Silent Peanuts and more

Now shipping: the new, cheaper edition of A Peanuts Christmas, a collection of Christmas-themed strips. We were kind of underwhelmed by the original version of this, but the lower price certainly makes it more palatable.


Coming in February: a cute li’l miniature hardcover adaptation of It’s the Easter Beagle, Charlie Brown, by the same folks who brought out the cute li’l editions of A Charlie Brown Christmas and the Great Pumpkin special.


For you music fans, 40 Years: A Charlie Brown Christmas features well-respected artists doing covers of tunes from that venerable special.


But the big story for today? It Goes Without Saying. That’s actually the title of the newly-released collection of dialogue-less Peanuts strips. Over the years, there have been many Peanuts collections focusing on individual characters or themes, but this is the first one that I can think of to focus on a storytelling method (arguably, a limitation), and it makes for an interesting mix. This dust-jacketless hardcover collection takes strips from the entire fifty year run, showing them chronologically, with all of the strips in black and white through about 90% of the book then shifting to color (on both dailies and Sundays) for the remainder.

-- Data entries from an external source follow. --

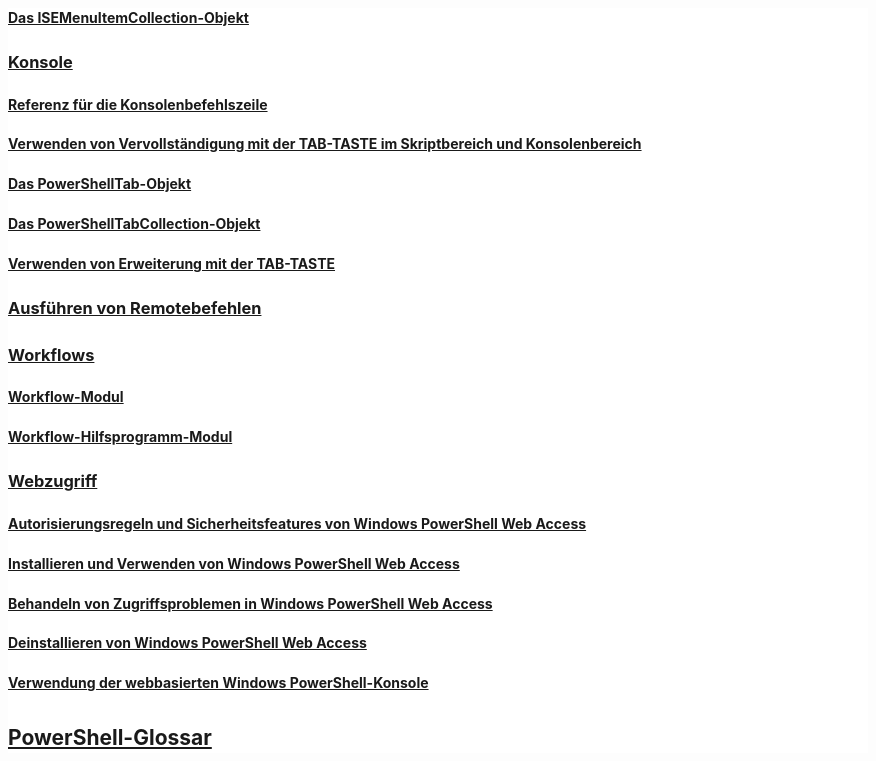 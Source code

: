 ####  [Das ISEMenuItemCollection-Objekt](core-powershell/ise/The-ISEMenuItemCollection-Object.md)

### [Konsole](core-powershell/console-guide.md)
####  [Referenz für die Konsolenbefehlszeile](core-powershell/console/PowerShell.exe-Command-Line-Help.md)
####  [Verwenden von Vervollständigung mit der TAB-TASTE im Skriptbereich und Konsolenbereich](core-powershell/ise/How-to-Use-Tab-Completion-in-the-Script-Pane-and-Console-Pane.md)
####  [Das PowerShellTab-Objekt](core-powershell/ise/The-PowerShellTab-Object.md)
####  [Das PowerShellTabCollection-Objekt](core-powershell/ise/The-PowerShellTabCollection-Object.md)
####  [Verwenden von Erweiterung mit der TAB-TASTE](core-powershell/console/Using-Tab-Expansion.md)

### [Ausführen von Remotebefehlen](core-powershell/Running-Remote-Commands.md)

### [Workflows](core-powershell/workflows-guide.md)
####  [Workflow-Modul](core-powershell/workflows/PSWorkflow-Module.md)
####  [Workflow-Hilfsprogramm-Modul](core-powershell/workflows/PSWorkflowUtility-Module.md)

### [Webzugriff](core-powershell/web-access.md)
####  [Autorisierungsregeln und Sicherheitsfeatures von Windows PowerShell Web Access](core-powershell/web-access/authorization-rules-and-security-features-of-windows-powershell-web-access.md)
####  [Installieren und Verwenden von Windows PowerShell Web Access](core-powershell/web-access/install-and-use-windows-powershell-web-access.md)
####  [Behandeln von Zugriffsproblemen in Windows PowerShell Web Access](core-powershell/web-access/troubleshooting-access-problems-in-windows-powershell-web-access.md)
####  [Deinstallieren von Windows PowerShell Web Access](core-powershell/web-access/uninstall-windows-powershell-web-access.md)
####  [Verwendung der webbasierten Windows PowerShell-Konsole](core-powershell/web-access/use-the-web-based-windows-powershell-console.md)

## [PowerShell-Glossar](Windows-PowerShell-Glossary.md)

There are a number of themes that Schulz repeatedly used for pantomime strips, such as the Linus/Snoopy battles for the blanket, or snowmen strips. Strips in which musical notation eminating from an instrument is treated as physical objects actually becomes so common in the second half of the book that it overwhelms other things at times. It might actually have made more aesthetic sense to have grouped the book by themes, with a chapter on the music strips, a chapter of Spike in the desert, and so forth, rather than the chronological presentation. That would have encouraged looking at the subtle and rich differences in similar strips, rather than seeing them as being repetitive.

I also wish the book had been laid out differently. The size, about 7.5 inches square, means that the strips are reproduced fairly small on the page, about six inches across apiece. A shorter, wider book would’ve allowed room to run the strips much larger, using up the ample dead space on the pages. That would’ve made a difference, because the silent strips demand that we invest ourselves in it visually to a far greater degree than the more chatty strips. Still, the book is worthwhile, although not optimal.

(I also think it’s kind of odd that they put Joe Cool on the cover. While Joe is, of course, a cool, silent type, he actually doesn’t appear within. And while the strips aren’t all totally textless – they have the “Z” of snoring, for example – the use of text on his shirt goes against the low-text nature of this volume.)

The book has an introduction by Jean Schulz, in which she explains (among other things) that her husband always saw the silent strips as having good potential for introducing Peanuts to foreign speakers and the pre-literate. So in a way, the book was Schulz’s idea (and not, as one person recently suspected, my idea.)

All in all, it’s an interesting book, and since you can now order this hardcover for under $11, it’s at a reasonable price. Because it sticks to one (fine) type of Peanuts strips and away from all the well-crafted dialogue-oriented strips, I wouldn’t suggest this as the best way to introduce an English reader to Peanuts, but it makes an interesting look for the serious Peanuts student, and it may be of interest to those fascinated by visual communication or by folks interested in what some consider “pure” comics. (Not me, though; I never thought of words as a violation of the comics form.)


Well, that’s the news and notes for now! More factoids and reactoids are doubtlessly to come!